Stored data entries
• • • •
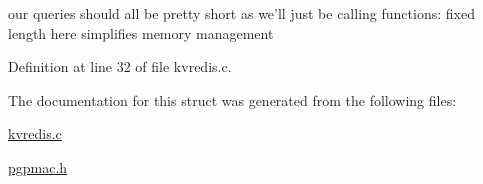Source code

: our queries should all be pretty short as we'll just be calling functions\-: fixed length here simplifies memory management 



Definition at line 32 of file kvredis.\-c.



The documentation for this struct was generated from the following files\-:\begin{DoxyCompactItemize}
\item 
\hyperlink{kvredis_8c}{kvredis.\-c}\item 
\hyperlink{pgpmac_8h}{pgpmac.\-h}\end{DoxyCompactItemize}
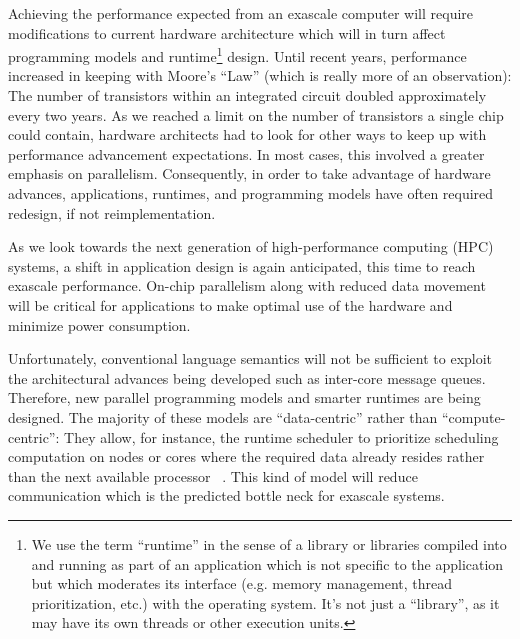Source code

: \label{sec:introduction}
  
Achieving the performance expected from an exascale computer will
require modifications to current hardware architecture which will in
turn affect programming models and runtime\footnote{ %
  We use the term ``runtime'' in the sense of a library or libraries
  compiled into and running as part of an application which is not
  specific to the application but which moderates its interface (e.g.
  memory management, thread prioritization, etc.) with the operating
  system. It's not just a ``library'', as it may have its own threads
  or other execution units. %
} design. Until recent years, performance increased in keeping with
Moore's ``Law'' (which is really more of an observation): The number
of transistors within an integrated circuit doubled approximately
every two years. As we reached a limit on the number of transistors a
single chip could contain, hardware architects had to look for other
ways to keep up with performance advancement expectations. In most
cases, this involved a greater emphasis on parallelism. Consequently,
in order to take advantage of hardware advances, applications,
runtimes, and programming models have often required redesign, if not
reimplementation.

As we look towards the next generation of high-performance computing
(HPC) systems, a shift in application design is again anticipated,
this time to reach exascale performance. On-chip parallelism along
with reduced data movement will be critical for applications to make
optimal use of the hardware and minimize power consumption.

Unfortunately, conventional language semantics will not be sufficient
to exploit the architectural advances being developed such as
inter-core message queues. Therefore, new parallel programming models
and smarter runtimes are being designed. The majority of these models
are ``data-centric'' rather than ``compute-centric'': They allow, for
instance, the runtime scheduler to prioritize scheduling computation
on nodes or cores where the required data already resides rather than
the next available processor ~\cite{kogge2013exascale}. This kind of
model will reduce communication which is the predicted bottle neck for
exascale systems.

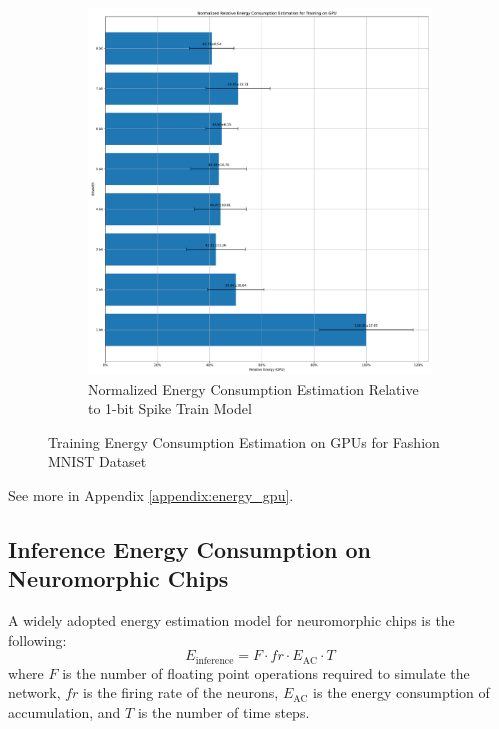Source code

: \begin{figure}[!htpb]
\begin{subfigure}[H]{0.48\textwidth}
                \includegraphics[width=\textwidth]{../standard/FashionMNIST/plots/fashionmnist_train_relative_energy_gpu.pdf}
                \caption{Normalized Energy Consumption Estimation Relative to 1-bit Spike Train Model}
            \end{subfigure}
            \caption{Training Energy Consumption Estimation on GPUs for Fashion MNIST Dataset}
            \label{fig:training_energy_gpu}
        \end{figure}

        See more in Appendix \ref{appendix:energy_gpu}.

    \subsection{Inference Energy Consumption on Neuromorphic Chips}
    \label{subsec:inference_energy}
        A widely adopted energy estimation model for neuromorphic chips is the following:
        \begin{equation}
            \label{eq:inference_energy_popular}
            E_{\text{inference}} = F \cdot fr \cdot E_{\text{AC}} \cdot T
        \end{equation}
        where $F$ is the number of floating point operations required to simulate the network, $fr$ is the firing rate of the neurons, $E_{\text{AC}}$ is the energy consumption of accumulation, and $T$ is the number of time steps.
• • • •
WHAT THE EXERCISE ASKS:
Give back, exactly and without pictures, the stretch of the records above from the line containing "The documentation for" through the line containing "ways to keep", with both end lines included.

THE ANSWER:
The documentation for this struct was generated from the following files\-:\begin{DoxyCompactItemize}
\item 
\hyperlink{kvredis_8c}{kvredis.\-c}\item 
\hyperlink{pgpmac_8h}{pgpmac.\-h}\end{DoxyCompactItemize}
Source code

: \label{sec:introduction}
  
Achieving the performance expected from an exascale computer will
require modifications to current hardware architecture which will in
turn affect programming models and runtime\footnote{ %
  We use the term ``runtime'' in the sense of a library or libraries
  compiled into and running as part of an application which is not
  specific to the application but which moderates its interface (e.g.
  memory management, thread prioritization, etc.) with the operating
  system. It's not just a ``library'', as it may have its own threads
  or other execution units. %
} design. Until recent years, performance increased in keeping with
Moore's ``Law'' (which is really more of an observation): The number
of transistors within an integrated circuit doubled approximately
every two years. As we reached a limit on the number of transistors a
single chip could contain, hardware architects had to look for other
ways to keep up with performance advancement expectations. In most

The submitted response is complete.